Dickinson Public Schools bus routes may be phased out with city limits expansionsAs the city of Dickinson continues to grow, Dickinson Public School’s seven bus routes are in danger of becoming a thing of the past.
By: Betsy Simon, The Dickinson Press
As the city of Dickinson continues to grow, Dickinson Public School’s seven bus routes are in danger of becoming a thing of the past.
North Dakota public schools are not mandated to offer transportation services at all, according to North Dakota Department of Public Instruction, but DPS provides the service for students living outside the city limits, said Burton Lewton, transportation director for Dickinson Public Schools.
Besides rural students, Dickinson Public School Superintendent Doug Sullivan added that some students with disabilities are also entitled to school transportation.
The number of bus routes the school runs has remained the same since Sullivan became superintendent four years ago.
But he said that number could decrease in years to come if the city continues to expand its borders and annex more land.
And that could happen in the next 10 years if the city sticks with its urban service boundary plan.
Shawn Kessel, Dickinson city administrator, said it is estimated that the city could grow to between 40,000 and 45,000 people, so an urban service boundary was created to plan for extensions of water and wastewater systems during the next 10 years.
“If land is located within the urban service boundary, it could be looked at to be annexed into the city,” Kessel said.
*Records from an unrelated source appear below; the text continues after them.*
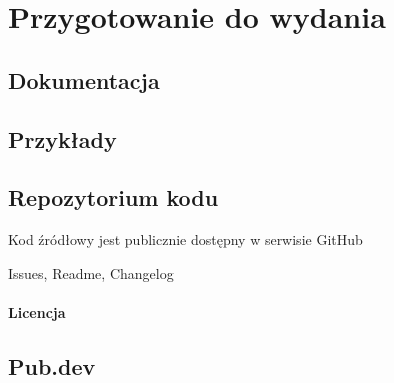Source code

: \section{Przygotowanie do wydania}

\subsection{Dokumentacja}
\subsection{Przykłady}
\subsection{Repozytorium kodu}
Kod źródłowy jest publicznie dostępny w serwisie GitHub \cite{RoundSpot_GitHub}

Issues, Readme, Changelog

\paragraph{Licencja}

\subsection{Pub.dev}
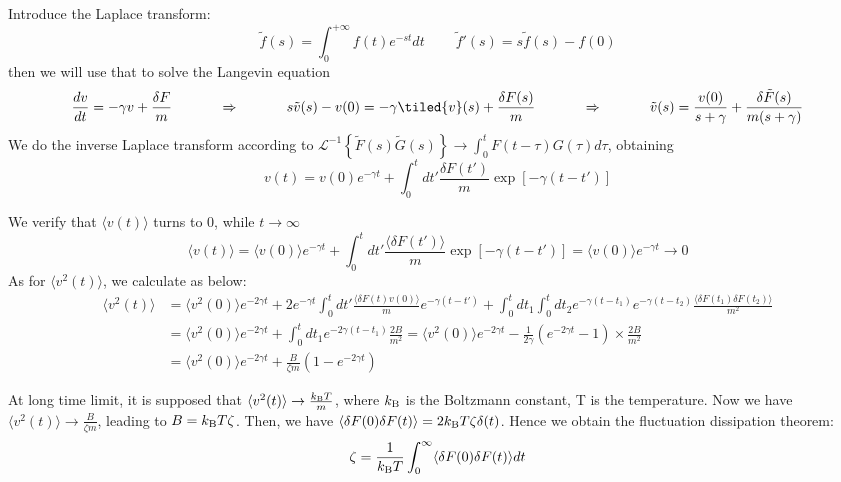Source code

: \documentclass[fleqn,10pt]{InternshipReport_SI-ENS-PSL}
\begin{document}
Introduce the Laplace transform:
$$ \tilde{f}(s) = \int_0^{+\infty} f(t) e^{-st} dt \ \ \ \ \ \ \ \ \ \ \tilde{f}'(s) = s \tilde{f}(s) - f(0) $$
then we will use that to solve the Langevin equation
$$ \frac{dv}{dt} = -\gamma v + \frac{\delta F}{m} \tens \Rightarrow \tens
s\tilde{v}(s) - v(0) = -\gamma \tiled{v}(s) + \frac{\delta F(s)}{m} \tens \Rightarrow \tens
\tilde{v}(s) = \frac{v(0)}{s+\gamma} + \frac{\delta \tilde{F}(s)}{m(s+\gamma)} $$
We do the inverse Laplace transform according to $\mathscr{L}^{-1} \left\{ \tilde{F}(s) \tilde{G}(s) \right\} \to \int_0^t F(t-\tau) G(\tau) d\tau$, obtaining
$$ v(t) = v(0) e^{-\gamma t} + \int_0^t dt' \frac{\delta F(t')}{m} \exp\left[-\gamma(t-t')\right] $$

We verify that $\langle v(t) \rangle$ turns to 0, while $t \to \infty$
$$ \langle v(t) \rangle = \langle v(0) \rangle e^{-\gamma t} + \int_0^t dt' \frac{\langle \delta F(t') \rangle}{m} \exp\left[-\gamma(t-t')\right] = \langle v(0) \rangle e^{-\gamma t} \to 0 $$
As for $\langle v^2(t) \rangle$, we calculate as below:
$$ \begin{align}
\langle v^2(t) \rangle &= \langle v^2(0) \rangle e^{-2\gamma t} + 2 e^{-\gamma t} \int_0^t dt' \frac{\langle \delta F(t) v(0) \rangle}{m} e^{-\gamma (t-t')} + \int_0^t dt_1 \int_0^t dt_2 e^{-\gamma (t-t_1)} e^{-\gamma (t-t_2)} \frac{\langle \delta F(t_1) \delta F(t_2) \rangle}{m^2} \\ %
&= \langle v^2(0) \rangle e^{-2\gamma t} + \int_0^t dt_1 e^{-2\gamma (t-t_1)} \frac{2B}{m^2} = \langle v^2(0) \rangle e^{-2\gamma t} - \frac{1}{2\gamma} (e^{-2\gamma t} - 1) \times \frac{2B}{m^2} \\ %
&= \langle v^2(0) \rangle e^{-2\gamma t} + \frac{B}{\zeta m} (1 - e^{-2\gamma t}) %
\end{align} $$


At long time limit, it is supposed that $\langle v^2 (t) \rangle \to \frac{k_{\mathrm{B}} T}{m}$, where $k_{\mathrm{B}}$ is the Boltzmann constant, T is the temperature. Now we have $\langle v^2 (t) \rangle \to \frac{B}{\zeta m}$, leading to $B = k_{\mathrm{B}} T \zeta$. Then, we have $\langle \delta F(0) \delta F(t) \rangle = 2k_{\mathrm{B}} T \zeta \delta(t)$. Hence we obtain the fluctuation dissipation theorem:
$$ \zeta = \frac{1}{k_{\mathrm{B}} T} \int_0^\infty \langle \delta F(0) \delta F(t) \rangle dt $$
\end{document}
Kenneth Steiner, who handles school transportation for the North Dakota Department of Public Instruction in Fargo, said the state’s public school districts are not required by law to provide busing.
But if a district chooses to offer transportation, “it must provide busing consistently to all like students,” Steiner said.
“That would mean if there is a school district that provides busing to students on the east side of a town, then they would also be required to provide busing to all of the students who live on the west side of the town,” he said.
Historically, he said North Dakota’s public schools have not charged students for transportation, but Steiner thought there may be a select few schools that assess a charge for transportation services.
DPS is one of those schools, Sullivan said.
The district assesses a fee for rural busing services provided to 223 students. The fee varies based on the number of children in a family and whether the student rides the bus in the morning, afternoon or both.
Steiner said school districts are reimbursed by the state for transportation costs, unless students live within a few miles of a school district. Then, the cost of those miles would not be reimbursed.
“That’s a reason some schools don’t provide busing to students who live within city limits,” Steiner said. “If those students would live within that diameter of the building that schools are not reimbursed for, then it may not be feasible for a district to provide busing to those students if they won’t be reimbursed for the miles.”